If after the elimination there is only one possible agent left, then the agent identification is successful. If however there is more than one possible agent, then the identification has failed and the target agent will not be merging its graph with the agent at that location.

3.6.3 Graph merging

Once the target agent has identified the agent within its local vision, they can merge their graphs. Let us say that the strategist has identified the agent in the target agent’s local vision as agent 2. If the agent ID (which is given to every agent by the game server) of the target agent is lower than that of agent 2, than agent 2’s graph will be merged into the target agent’s. If the target agent’s ID is higher, than it is vice versa [19, Chapter 15.2].

Let us assume that the target agent has agent ID 1, meaning that agent 2’s graph will be merged in the target agent’s. To merge the target agent’s graph, graph 1, and agent 2’s graph, graph 2, the strategist passes both graph objects as arguments to the function merge_graphs() along with both agent’s IDs and the offset (location of agent 2 as seen from the target agent’s perspective).

Now the initial step is to calculate the shift that the coordinates of the nodes in graph 2 have to make to adjust to the coordinate system of graph 1. Because both graph’s coordinate systems do not have their (0, 0) coordinate at the same node, this shift has to be calculated. The shift is the coordinate of the target agent’s current location in graph 1 plus the offset (which is given as an argument to the merge function) minus the coordinates of agent 2’s current location in graph 2.
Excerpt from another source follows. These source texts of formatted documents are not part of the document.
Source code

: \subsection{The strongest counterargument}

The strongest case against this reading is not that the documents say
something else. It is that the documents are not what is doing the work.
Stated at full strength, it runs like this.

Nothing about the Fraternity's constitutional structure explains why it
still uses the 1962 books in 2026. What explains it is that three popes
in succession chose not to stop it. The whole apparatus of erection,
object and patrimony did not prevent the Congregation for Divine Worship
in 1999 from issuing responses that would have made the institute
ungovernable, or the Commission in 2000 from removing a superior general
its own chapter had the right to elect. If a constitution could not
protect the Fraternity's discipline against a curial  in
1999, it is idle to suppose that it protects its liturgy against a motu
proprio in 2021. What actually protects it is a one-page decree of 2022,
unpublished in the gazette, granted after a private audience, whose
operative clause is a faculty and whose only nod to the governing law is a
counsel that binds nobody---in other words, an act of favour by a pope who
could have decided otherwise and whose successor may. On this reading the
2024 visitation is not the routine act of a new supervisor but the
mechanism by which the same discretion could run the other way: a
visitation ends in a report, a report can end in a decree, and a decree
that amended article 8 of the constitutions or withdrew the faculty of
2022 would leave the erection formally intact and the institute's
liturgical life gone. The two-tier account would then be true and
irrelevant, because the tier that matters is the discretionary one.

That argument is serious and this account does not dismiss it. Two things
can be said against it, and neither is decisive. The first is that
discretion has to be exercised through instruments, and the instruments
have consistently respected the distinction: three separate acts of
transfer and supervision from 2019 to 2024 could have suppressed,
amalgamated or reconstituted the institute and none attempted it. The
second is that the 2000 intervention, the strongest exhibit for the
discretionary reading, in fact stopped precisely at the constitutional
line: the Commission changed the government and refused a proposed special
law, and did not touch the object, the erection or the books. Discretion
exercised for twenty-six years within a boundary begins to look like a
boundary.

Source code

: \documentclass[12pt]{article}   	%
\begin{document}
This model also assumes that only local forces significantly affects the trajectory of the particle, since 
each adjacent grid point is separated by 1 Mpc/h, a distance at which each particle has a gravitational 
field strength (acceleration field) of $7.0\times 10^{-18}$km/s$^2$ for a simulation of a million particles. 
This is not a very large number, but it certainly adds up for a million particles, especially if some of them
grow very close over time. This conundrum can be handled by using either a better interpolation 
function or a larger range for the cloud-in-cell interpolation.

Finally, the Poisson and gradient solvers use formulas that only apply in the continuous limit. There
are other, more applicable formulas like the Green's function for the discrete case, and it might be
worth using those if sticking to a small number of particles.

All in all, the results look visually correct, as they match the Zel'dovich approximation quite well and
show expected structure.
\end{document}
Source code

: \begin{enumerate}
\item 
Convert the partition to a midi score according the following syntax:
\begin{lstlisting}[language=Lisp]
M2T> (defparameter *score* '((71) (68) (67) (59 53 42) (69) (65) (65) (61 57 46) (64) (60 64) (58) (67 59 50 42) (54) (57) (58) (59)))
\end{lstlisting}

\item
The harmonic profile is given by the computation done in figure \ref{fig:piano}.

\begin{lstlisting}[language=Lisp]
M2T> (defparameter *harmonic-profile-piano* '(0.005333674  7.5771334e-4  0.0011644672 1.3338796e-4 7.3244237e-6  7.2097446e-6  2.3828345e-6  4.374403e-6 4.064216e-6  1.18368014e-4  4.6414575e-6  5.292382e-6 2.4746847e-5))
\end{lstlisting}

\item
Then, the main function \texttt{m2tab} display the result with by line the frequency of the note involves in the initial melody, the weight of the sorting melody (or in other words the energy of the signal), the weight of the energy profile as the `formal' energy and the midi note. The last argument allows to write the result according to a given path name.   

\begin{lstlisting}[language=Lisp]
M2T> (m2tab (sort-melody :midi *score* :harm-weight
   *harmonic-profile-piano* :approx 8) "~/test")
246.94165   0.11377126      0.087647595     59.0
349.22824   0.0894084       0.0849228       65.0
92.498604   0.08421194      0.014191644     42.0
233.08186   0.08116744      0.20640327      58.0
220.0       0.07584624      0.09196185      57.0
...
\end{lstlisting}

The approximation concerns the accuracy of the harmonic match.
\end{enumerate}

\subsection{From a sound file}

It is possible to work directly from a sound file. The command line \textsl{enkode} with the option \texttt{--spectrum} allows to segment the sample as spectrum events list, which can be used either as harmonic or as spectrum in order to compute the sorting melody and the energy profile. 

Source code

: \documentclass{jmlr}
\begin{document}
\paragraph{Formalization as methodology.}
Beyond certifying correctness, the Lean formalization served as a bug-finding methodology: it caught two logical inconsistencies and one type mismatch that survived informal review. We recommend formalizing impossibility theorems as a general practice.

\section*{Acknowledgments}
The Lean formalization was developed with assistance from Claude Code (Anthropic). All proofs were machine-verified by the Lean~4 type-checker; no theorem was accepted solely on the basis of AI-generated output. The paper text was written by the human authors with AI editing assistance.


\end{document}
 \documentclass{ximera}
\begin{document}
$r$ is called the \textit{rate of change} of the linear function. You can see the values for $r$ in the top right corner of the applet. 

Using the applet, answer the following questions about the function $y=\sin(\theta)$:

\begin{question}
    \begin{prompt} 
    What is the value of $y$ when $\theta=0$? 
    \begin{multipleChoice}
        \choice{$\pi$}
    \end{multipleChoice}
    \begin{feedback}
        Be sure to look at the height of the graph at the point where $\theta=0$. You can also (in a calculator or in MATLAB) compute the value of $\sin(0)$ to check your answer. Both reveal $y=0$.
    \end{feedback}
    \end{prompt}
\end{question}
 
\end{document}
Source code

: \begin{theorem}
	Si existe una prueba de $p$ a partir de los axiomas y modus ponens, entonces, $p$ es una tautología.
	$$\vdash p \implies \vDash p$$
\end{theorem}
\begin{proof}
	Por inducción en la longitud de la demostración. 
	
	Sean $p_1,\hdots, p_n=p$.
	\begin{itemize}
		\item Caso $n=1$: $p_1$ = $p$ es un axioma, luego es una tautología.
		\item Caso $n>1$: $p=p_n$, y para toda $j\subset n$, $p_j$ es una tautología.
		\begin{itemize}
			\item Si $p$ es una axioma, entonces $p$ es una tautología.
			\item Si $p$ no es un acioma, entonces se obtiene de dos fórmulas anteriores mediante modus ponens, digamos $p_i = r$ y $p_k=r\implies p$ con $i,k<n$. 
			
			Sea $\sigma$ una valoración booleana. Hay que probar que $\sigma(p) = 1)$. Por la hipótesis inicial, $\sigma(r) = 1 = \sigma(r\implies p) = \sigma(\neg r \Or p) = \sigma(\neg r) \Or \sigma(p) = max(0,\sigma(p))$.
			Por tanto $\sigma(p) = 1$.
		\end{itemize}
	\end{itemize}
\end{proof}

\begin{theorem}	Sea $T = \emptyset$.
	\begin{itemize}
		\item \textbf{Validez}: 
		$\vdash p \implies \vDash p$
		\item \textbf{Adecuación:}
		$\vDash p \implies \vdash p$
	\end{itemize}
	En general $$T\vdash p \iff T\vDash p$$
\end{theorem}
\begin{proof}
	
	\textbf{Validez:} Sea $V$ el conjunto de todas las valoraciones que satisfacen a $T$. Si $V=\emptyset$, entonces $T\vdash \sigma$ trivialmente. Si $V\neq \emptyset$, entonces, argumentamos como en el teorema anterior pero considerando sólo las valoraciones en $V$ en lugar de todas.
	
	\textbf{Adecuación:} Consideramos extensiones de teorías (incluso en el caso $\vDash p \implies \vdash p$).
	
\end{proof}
This shift is than applied to the coordinate of every node in graph 2 to calcu-late what their coordinates will be in graph 1. If that new coordinate is already

(25)

occupied by a node from graph 1, than graph 2’s node will transfer its information regarding terrain and things to graph 1’s node. The nodes are created in such a way that when its terrain is updated, it also stores the step at which it is updated, this way the most up-to-date terrain information can be chosen when merging graphs by comparing the step at which they were last updated. If there is not already a node at the location of graph 2’s node’s new coordinates, than that node will be added to graph 1. After all the nodes from graph 2 have been transferred to graph 1, the agents in graph2 will also shift their current coordinates and be added to graph 1.

After the merging is done graph 1 now contains the information from both graphs. The strategist will then point the graph for every agent in graph 1 (and formerly in graph 2) to the newly merge graph 1. By pointing to the same graph object the agent all update the same graph which means they not only know their own information and current location, but also that of the other agents in that graph.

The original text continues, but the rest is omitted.